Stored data
....................

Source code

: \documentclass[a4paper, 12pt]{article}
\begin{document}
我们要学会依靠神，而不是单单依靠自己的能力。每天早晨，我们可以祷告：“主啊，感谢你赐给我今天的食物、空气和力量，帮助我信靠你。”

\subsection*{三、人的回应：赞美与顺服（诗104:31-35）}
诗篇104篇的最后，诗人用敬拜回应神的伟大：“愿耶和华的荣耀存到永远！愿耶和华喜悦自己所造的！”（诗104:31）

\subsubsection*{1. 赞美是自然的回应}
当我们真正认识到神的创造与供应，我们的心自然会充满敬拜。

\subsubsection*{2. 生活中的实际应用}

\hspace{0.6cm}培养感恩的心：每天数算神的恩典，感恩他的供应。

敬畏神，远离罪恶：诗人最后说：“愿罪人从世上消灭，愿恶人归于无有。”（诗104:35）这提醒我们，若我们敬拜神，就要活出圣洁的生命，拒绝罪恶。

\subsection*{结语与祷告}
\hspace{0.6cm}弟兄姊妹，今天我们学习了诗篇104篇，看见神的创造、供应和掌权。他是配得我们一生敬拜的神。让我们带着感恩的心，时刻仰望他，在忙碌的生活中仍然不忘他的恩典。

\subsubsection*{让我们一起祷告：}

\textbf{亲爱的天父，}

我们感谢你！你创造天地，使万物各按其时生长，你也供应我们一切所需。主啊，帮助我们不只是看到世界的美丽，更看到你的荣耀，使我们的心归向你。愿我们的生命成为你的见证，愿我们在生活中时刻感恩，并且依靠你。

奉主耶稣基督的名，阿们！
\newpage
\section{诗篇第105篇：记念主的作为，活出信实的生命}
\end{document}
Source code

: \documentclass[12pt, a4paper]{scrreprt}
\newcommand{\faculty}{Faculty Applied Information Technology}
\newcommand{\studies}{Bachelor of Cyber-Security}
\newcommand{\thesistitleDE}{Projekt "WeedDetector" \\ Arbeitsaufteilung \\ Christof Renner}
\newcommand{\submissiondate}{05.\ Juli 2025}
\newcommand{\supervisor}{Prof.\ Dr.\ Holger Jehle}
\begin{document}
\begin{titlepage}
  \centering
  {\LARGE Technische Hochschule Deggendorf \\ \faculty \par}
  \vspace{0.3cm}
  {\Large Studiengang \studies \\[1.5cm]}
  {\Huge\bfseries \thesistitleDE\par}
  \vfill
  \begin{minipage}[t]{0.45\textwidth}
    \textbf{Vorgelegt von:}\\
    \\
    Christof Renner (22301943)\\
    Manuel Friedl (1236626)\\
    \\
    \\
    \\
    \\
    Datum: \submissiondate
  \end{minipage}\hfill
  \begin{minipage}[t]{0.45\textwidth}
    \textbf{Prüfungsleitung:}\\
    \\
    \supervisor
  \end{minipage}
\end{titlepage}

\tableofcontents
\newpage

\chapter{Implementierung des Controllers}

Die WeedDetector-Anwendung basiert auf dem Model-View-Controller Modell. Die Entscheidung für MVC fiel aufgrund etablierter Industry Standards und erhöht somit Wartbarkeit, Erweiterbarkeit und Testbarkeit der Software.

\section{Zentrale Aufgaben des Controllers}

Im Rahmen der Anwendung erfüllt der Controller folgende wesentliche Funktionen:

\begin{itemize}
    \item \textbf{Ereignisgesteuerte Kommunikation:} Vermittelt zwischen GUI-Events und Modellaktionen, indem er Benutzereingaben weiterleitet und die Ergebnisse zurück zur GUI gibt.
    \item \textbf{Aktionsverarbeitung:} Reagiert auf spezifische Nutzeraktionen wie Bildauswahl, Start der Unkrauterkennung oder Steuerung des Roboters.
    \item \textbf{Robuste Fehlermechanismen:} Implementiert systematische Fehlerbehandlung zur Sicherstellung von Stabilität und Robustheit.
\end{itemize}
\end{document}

....................

> [Activity]:
In this exercise, reproduce each line above exactly.

> [Your solution]:
Source code

: \documentclass[a4paper, 12pt]{article}
\begin{document}
我们要学会依靠神，而不是单单依靠自己的能力。每天早晨，我们可以祷告：“主啊，感谢你赐给我今天的食物、空气和力量，帮助我信靠你。”

\subsection*{三、人的回应：赞美与顺服（诗104:31-35）}
诗篇104篇的最后，诗人用敬拜回应神的伟大：“愿耶和华的荣耀存到永远！愿耶和华喜悦自己所造的！”（诗104:31）

\subsubsection*{1. 赞美是自然的回应}
当我们真正认识到神的创造与供应，我们的心自然会充满敬拜。

\subsubsection*{2. 生活中的实际应用}

\hspace{0.6cm}培养感恩的心：每天数算神的恩典，感恩他的供应。

敬畏神，远离罪恶：诗人最后说：“愿罪人从世上消灭，愿恶人归于无有。”（诗104:35）这提醒我们，若我们敬拜神，就要活出圣洁的生命，拒绝罪恶。

\subsection*{结语与祷告}
\hspace{0.6cm}弟兄姊妹，今天我们学习了诗篇104篇，看见神的创造、供应和掌权。他是配得我们一生敬拜的神。让我们带着感恩的心，时刻仰望他，在忙碌的生活中仍然不忘他的恩典。

\subsubsection*{让我们一起祷告：}

\textbf{亲爱的天父，}

我们感谢你！你创造天地，使万物各按其时生长，你也供应我们一切所需。主啊，帮助我们不只是看到世界的美丽，更看到你的荣耀，使我们的心归向你。愿我们的生命成为你的见证，愿我们在生活中时刻感恩，并且依靠你。

奉主耶稣基督的名，阿们！
\newpage
\section{诗篇第105篇：记念主的作为，活出信实的生命}
\end{document}
Source code

: \documentclass[12pt, a4paper]{scrreprt}
\newcommand{\faculty}{Faculty Applied Information Technology}
\newcommand{\studies}{Bachelor of Cyber-Security}
\newcommand{\thesistitleDE}{Projekt "WeedDetector" \\ Arbeitsaufteilung \\ Christof Renner}
\newcommand{\submissiondate}{05.\ Juli 2025}
\newcommand{\supervisor}{Prof.\ Dr.\ Holger Jehle}
\begin{document}
\begin{titlepage}
  \centering
  {\LARGE Technische Hochschule Deggendorf \\ \faculty \par}
  \vspace{0.3cm}
  {\Large Studiengang \studies \\[1.5cm]}
  {\Huge\bfseries \thesistitleDE\par}
  \vfill
  \begin{minipage}[t]{0.45\textwidth}
    \textbf{Vorgelegt von:}\\
    \\
    Christof Renner (22301943)\\
    Manuel Friedl (1236626)\\
    \\
    \\
    \\
    \\
    Datum: \submissiondate
  \end{minipage}\hfill
  \begin{minipage}[t]{0.45\textwidth}
    \textbf{Prüfungsleitung:}\\
    \\
    \supervisor
  \end{minipage}
\end{titlepage}

\tableofcontents
\newpage

\chapter{Implementierung des Controllers}

Die WeedDetector-Anwendung basiert auf dem Model-View-Controller Modell. Die Entscheidung für MVC fiel aufgrund etablierter Industry Standards und erhöht somit Wartbarkeit, Erweiterbarkeit und Testbarkeit der Software.

\section{Zentrale Aufgaben des Controllers}

Im Rahmen der Anwendung erfüllt der Controller folgende wesentliche Funktionen:

\begin{itemize}
    \item \textbf{Ereignisgesteuerte Kommunikation:} Vermittelt zwischen GUI-Events und Modellaktionen, indem er Benutzereingaben weiterleitet und die Ergebnisse zurück zur GUI gibt.
    \item \textbf{Aktionsverarbeitung:} Reagiert auf spezifische Nutzeraktionen wie Bildauswahl, Start der Unkrauterkennung oder Steuerung des Roboters.
    \item \textbf{Robuste Fehlermechanismen:} Implementiert systematische Fehlerbehandlung zur Sicherstellung von Stabilität und Robustheit.
\end{itemize}
\end{document}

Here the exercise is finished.